Source texts of formatted documents:
- - -
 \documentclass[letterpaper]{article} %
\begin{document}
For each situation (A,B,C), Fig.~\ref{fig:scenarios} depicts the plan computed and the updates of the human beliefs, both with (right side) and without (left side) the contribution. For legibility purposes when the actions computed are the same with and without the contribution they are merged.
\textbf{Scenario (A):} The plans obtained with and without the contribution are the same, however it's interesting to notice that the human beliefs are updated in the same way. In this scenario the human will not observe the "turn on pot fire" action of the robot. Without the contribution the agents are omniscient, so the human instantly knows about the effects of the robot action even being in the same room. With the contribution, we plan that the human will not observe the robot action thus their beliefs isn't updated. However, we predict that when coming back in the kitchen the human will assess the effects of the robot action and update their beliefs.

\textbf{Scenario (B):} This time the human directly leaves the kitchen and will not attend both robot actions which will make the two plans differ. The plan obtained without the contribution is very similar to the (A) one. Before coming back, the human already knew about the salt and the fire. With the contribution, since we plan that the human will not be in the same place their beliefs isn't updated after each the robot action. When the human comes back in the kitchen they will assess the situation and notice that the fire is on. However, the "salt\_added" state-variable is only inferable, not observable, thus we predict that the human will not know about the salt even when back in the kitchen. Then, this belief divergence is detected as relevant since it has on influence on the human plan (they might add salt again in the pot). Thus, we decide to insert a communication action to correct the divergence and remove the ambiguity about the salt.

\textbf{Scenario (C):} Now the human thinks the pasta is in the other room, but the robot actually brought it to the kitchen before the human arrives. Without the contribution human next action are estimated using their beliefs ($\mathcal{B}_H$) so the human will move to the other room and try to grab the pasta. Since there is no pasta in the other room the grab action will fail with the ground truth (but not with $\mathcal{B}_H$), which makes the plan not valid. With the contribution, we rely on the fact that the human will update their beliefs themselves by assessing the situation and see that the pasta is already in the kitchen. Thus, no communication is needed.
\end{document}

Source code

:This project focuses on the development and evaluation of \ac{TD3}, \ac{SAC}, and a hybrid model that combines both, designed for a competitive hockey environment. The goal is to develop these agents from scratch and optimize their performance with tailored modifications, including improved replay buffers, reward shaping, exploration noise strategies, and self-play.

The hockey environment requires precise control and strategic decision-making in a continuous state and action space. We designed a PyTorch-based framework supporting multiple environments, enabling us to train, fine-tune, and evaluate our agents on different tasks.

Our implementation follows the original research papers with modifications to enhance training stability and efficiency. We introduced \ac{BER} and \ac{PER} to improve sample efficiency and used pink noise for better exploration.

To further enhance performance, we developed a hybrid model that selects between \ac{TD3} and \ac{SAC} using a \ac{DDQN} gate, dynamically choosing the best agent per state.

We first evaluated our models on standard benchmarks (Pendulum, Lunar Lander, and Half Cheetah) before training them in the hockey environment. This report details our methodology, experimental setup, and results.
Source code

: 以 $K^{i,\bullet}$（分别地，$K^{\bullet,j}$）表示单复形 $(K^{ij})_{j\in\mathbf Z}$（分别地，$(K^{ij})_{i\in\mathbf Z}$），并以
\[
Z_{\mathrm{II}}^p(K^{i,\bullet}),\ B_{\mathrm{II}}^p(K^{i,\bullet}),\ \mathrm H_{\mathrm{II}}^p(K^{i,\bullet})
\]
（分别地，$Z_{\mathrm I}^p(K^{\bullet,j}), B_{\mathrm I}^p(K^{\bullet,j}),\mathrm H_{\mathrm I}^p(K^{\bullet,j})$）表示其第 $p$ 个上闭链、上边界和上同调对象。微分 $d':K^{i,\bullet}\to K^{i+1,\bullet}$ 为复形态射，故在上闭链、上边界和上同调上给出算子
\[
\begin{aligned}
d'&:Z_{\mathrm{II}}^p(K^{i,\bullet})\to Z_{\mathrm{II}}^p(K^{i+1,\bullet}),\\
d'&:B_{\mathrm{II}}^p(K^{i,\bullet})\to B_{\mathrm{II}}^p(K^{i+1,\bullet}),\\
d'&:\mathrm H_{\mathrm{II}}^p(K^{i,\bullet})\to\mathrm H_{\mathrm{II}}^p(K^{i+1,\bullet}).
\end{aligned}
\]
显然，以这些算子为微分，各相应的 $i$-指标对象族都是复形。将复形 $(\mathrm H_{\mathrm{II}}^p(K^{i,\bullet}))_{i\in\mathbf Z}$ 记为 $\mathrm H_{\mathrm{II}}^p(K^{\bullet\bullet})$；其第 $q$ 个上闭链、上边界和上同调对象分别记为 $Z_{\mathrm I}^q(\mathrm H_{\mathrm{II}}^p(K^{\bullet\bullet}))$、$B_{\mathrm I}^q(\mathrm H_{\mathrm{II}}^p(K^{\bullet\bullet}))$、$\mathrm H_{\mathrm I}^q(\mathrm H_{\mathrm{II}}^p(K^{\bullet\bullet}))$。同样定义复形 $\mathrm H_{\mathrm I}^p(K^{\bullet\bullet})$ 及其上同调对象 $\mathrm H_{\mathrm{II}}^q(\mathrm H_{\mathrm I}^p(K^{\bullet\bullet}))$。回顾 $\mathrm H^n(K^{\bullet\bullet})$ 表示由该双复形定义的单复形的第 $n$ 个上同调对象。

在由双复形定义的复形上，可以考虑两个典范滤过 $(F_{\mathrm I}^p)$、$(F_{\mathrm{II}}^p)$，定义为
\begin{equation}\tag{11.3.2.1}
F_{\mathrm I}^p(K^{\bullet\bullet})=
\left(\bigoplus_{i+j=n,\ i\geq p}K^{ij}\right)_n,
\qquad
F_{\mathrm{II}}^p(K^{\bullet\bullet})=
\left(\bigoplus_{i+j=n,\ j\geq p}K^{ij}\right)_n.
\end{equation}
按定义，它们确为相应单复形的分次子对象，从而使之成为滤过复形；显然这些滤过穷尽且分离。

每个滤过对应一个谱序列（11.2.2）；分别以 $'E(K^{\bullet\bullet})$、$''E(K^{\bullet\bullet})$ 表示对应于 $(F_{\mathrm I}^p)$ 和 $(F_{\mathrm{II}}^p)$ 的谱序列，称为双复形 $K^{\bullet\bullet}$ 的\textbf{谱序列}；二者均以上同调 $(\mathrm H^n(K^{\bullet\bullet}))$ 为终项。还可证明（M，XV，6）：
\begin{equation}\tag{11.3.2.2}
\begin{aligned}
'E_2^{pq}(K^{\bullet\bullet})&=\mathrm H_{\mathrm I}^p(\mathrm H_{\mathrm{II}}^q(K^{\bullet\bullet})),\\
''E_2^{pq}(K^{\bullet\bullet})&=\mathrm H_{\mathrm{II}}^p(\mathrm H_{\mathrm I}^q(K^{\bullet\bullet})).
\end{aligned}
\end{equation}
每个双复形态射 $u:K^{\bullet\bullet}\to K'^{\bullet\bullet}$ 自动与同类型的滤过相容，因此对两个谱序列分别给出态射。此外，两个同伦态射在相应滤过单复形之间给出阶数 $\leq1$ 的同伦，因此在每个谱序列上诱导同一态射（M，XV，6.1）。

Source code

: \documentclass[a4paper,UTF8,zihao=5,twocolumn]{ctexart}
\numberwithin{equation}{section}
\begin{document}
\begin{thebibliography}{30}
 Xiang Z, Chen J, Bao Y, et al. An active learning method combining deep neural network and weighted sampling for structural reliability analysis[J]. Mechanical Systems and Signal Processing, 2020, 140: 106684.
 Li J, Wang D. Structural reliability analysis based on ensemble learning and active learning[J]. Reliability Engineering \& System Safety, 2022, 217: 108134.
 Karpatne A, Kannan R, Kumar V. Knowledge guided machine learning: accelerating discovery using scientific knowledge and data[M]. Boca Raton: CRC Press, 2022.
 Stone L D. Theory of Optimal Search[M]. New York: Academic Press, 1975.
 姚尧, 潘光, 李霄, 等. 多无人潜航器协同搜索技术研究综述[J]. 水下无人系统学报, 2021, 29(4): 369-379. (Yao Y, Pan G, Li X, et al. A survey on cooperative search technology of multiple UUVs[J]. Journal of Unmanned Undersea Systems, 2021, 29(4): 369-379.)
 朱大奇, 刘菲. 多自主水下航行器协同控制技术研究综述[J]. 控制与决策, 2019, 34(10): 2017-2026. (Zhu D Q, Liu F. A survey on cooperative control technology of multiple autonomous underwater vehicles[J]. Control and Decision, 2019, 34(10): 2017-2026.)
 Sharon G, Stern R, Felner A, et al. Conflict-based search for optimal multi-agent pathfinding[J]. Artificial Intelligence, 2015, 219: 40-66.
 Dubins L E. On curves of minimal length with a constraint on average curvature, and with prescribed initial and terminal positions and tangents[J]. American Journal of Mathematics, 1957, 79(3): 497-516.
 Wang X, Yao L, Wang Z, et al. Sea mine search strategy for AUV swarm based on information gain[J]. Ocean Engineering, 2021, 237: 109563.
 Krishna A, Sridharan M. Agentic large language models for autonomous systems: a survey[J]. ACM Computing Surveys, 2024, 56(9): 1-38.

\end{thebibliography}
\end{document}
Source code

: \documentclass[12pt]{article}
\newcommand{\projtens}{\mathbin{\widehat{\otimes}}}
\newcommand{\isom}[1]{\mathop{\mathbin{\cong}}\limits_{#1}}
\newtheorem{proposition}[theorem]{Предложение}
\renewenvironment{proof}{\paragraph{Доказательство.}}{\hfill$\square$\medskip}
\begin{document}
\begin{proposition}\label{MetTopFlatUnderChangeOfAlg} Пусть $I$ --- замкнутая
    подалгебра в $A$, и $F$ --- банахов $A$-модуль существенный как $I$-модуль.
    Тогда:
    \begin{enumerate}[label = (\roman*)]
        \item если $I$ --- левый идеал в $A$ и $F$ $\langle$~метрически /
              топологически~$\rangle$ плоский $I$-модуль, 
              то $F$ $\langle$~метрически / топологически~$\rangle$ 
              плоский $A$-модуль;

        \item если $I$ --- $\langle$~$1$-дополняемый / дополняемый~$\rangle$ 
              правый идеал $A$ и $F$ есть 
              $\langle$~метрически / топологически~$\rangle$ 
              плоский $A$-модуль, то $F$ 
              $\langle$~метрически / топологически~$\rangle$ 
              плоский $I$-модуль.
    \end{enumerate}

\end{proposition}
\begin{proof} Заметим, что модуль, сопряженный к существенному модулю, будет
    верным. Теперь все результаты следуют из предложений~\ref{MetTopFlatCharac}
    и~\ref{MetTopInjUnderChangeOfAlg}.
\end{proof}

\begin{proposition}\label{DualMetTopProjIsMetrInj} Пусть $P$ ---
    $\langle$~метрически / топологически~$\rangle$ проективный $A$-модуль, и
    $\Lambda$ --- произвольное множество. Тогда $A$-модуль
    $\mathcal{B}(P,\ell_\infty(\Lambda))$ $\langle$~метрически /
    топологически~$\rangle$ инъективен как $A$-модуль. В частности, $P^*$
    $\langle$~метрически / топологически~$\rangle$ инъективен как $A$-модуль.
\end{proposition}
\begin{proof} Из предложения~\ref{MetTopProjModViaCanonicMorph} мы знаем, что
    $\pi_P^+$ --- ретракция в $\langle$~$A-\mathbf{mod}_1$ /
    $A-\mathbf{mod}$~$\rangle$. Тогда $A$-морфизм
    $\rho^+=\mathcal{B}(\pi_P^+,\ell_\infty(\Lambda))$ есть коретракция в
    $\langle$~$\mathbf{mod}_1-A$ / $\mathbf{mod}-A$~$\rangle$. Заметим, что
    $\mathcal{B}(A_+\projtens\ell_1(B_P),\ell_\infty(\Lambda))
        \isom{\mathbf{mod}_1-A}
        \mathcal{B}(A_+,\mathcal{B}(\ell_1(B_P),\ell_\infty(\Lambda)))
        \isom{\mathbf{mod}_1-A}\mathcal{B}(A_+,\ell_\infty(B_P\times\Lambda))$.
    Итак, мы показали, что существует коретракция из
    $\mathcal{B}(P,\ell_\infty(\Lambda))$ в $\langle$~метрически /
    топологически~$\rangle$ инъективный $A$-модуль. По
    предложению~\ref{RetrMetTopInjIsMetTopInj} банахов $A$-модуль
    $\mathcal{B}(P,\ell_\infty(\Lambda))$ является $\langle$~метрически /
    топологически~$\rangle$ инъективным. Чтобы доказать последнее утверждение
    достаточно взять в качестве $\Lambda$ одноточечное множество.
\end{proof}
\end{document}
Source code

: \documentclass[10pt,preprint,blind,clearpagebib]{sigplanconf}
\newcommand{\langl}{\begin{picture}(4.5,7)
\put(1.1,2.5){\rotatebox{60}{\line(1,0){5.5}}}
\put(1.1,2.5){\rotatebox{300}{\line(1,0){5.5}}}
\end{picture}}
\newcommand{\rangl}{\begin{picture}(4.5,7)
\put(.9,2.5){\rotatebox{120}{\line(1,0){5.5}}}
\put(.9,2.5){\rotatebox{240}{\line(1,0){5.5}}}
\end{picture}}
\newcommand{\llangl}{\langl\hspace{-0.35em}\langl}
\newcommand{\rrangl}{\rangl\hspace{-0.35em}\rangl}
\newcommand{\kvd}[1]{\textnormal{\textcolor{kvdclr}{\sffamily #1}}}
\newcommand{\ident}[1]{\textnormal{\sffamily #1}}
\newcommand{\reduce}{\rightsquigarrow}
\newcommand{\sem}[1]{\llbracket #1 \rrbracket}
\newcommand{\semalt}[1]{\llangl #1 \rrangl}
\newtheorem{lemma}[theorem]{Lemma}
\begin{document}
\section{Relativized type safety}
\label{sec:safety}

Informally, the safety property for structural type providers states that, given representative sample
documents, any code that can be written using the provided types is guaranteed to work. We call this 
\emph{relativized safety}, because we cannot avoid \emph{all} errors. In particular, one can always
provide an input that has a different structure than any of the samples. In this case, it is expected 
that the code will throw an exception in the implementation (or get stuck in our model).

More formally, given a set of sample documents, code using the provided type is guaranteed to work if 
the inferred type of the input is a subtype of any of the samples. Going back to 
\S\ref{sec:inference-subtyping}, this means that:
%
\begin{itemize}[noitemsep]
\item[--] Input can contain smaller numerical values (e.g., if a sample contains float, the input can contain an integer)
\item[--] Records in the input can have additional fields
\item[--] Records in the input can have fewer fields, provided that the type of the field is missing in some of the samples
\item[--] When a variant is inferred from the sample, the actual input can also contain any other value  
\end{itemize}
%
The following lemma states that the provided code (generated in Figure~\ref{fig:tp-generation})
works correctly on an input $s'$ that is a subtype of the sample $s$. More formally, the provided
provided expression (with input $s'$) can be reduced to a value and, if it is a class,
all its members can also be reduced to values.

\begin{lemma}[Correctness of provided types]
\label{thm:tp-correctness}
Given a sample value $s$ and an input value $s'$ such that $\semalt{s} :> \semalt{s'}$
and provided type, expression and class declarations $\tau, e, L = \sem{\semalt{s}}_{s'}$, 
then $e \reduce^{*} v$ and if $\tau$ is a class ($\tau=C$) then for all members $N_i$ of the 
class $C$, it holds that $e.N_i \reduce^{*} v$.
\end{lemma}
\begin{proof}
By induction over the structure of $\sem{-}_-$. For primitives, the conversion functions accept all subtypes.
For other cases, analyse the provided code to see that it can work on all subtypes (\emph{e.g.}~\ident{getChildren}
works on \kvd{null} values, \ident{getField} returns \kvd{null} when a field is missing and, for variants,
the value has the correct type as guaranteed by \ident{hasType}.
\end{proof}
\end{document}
- - -
### Work to be completed
Where a line of the records above holds the word "hockey", copy that line.

### Finished task
:This project focuses on the development and evaluation of \ac{TD3}, \ac{SAC}, and a hybrid model that combines both, designed for a competitive hockey environment. The goal is to develop these agents from scratch and optimize their performance with tailored modifications, including improved replay buffers, reward shaping, exploration noise strategies, and self-play.
The hockey environment requires precise control and strategic decision-making in a continuous state and action space. We designed a PyTorch-based framework supporting multiple environments, enabling us to train, fine-tune, and evaluate our agents on different tasks.
We first evaluated our models on standard benchmarks (Pendulum, Lunar Lander, and Half Cheetah) before training them in the hockey environment. This report details our methodology, experimental setup, and results.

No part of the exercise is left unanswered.